Summary of 22nd Quattor Workshop
Site News
MS
- Some reorganization: SW distribution added to configruation management group under Nathan responsibility, Dave taking over from Nathan and Gabor now in charge of Operating System/Linux support (handing over to Dave the Aquilon broker development)
- Main challenge: upgrading the configuration modules and core libraries, many still very old
- Currently working on using 16.8 as the basis for RHEL7 with the hope to use it for EL5/6 too
- Working on monthly upgrades of OS (and related tools): using YUM snapshots
- Using yumng rather than yum ncm-spma plugin
- Solaris: Solaris 11 support, AII extended to support SPARC OBP rather than PXE/DHCP
- Solaris 12: not yet looked at it but no major issue expected
- Still running ~500 EL5 systems: hope get it down to ~200 in the coming months but expect a long tail after that
- Difficulties to stay up to date with all the dependencies that are required to run configuration module tests
- Michel: using template
quattor-development.pan
from OSrpms
directory may help to deploy or identify required dependencies - Jindrich subsequently suggested using an auto-generated meta-package that could be shipped with each version of Quattor.
- Michel: using template
- Maven also seen as a difficulty as there is no source RPM build and it makes difficult to insert MS patches
- Currently maintaining a MS branch, having to do a lot of merging
- Would like to get away from patches but may need to have some and would prefer to rebuild the official version a different minor version after applying the patches
- AII should handle partition alignment
- Any plan to support
systemd-resolved
in replace of/etc/resolv.conf
for configuring DNS resolver? Issue opened
RAL
- CentOS 7 work started: pushed by Ceph
- ~20 EL5 machines including all storage clients plus an Oracle DB
- Still trying to get rid of SCDB but not yet complete
- Upgrading their Aquilon managed plant to 16.8 at present
- More recent releases of Aquilon require EL7, and Aquilon host remains on EL6 so cannot move forward
- Active work on virtualisation through container: about to release a lot of services in a Apache Mesos cluster
- EL6 containers running on EL7 bare metal
- Virtualisation has not worked for high throughput services so moving services to containers running on top of a bare-metal grid appears to be a better approach
- Developing an Aquilon Personality to Image-based build using packer.io
- James suggests to build as part of the release a plenary template library whose root directory will be the Quattor version number. Allow to easily switch from one version to another one and reduces the risk of a fork (as local changes to the plenary version will be lost in the next version)…
- Using a monthly OS upgrade cycle. Quattor components upgraded separately. A summer student wrote some code to compare what packages are installed compared to what the profile says should be installed. They run this via nagios.
ULB
- Working on UEFI support in AII, required by last systems purchased (EL7)

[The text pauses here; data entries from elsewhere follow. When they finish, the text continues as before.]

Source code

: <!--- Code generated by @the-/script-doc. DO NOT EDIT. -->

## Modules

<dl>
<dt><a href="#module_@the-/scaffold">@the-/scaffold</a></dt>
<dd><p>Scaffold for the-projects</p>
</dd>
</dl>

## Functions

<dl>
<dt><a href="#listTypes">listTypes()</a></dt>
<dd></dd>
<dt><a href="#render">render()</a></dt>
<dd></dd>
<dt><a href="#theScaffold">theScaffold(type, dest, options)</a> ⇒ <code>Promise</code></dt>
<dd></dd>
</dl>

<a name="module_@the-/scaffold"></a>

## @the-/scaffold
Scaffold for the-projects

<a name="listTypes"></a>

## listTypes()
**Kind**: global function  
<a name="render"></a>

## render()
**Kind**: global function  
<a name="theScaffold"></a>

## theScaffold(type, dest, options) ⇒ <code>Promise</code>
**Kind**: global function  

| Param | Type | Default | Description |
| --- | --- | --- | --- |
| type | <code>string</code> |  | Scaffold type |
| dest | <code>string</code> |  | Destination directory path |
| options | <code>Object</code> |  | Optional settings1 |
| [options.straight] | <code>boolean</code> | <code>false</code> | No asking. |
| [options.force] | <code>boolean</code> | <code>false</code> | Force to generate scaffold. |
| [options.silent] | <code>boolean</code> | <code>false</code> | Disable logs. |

- Requires at least one additional partition
/boot/uefi
: would be great to add it tofilesystem_layout
and be able to define a variable triggering whatever is required in the configuration for UEFI support
- Requires at least one additional partition
- Still fighting with Aquilon installation because of MS dependencies: an up-to-date documentation is required
- Interested by EL7 support for grid services
- Michel: umd-4 branch was started but never merged… some preliminary work at LAL. Will be added to next version.
- Problem with ncm-chkconfig not stopping/removing configuration of services no longer part of the configuration
- In fact the more general problem of unconfiguring/restoring previous state when something is removed from the configuration: what is the state to restore
- Non trivial but worth a discussion: CAF::History may help but is not necessarily the complete solution
- James: another variation of the problem is changes in config file names with the old one left (for example under
conf.d
)
LAL
- Installation on systems with system disks larger than 2 TB: requires a small partitions with type
biosboot
. - Many CentOS7 nodes as part of OpenStack Cloud deployment
- WIP: use ncm-ceph for Ceph deployment
- Currently Quattor only deploys the packages and the basic configuration
Ghent
- Mostly running EL7, plan to remove last EL6 machines in December.
- Still do not have a working Aquilon broker after 2 years of trying.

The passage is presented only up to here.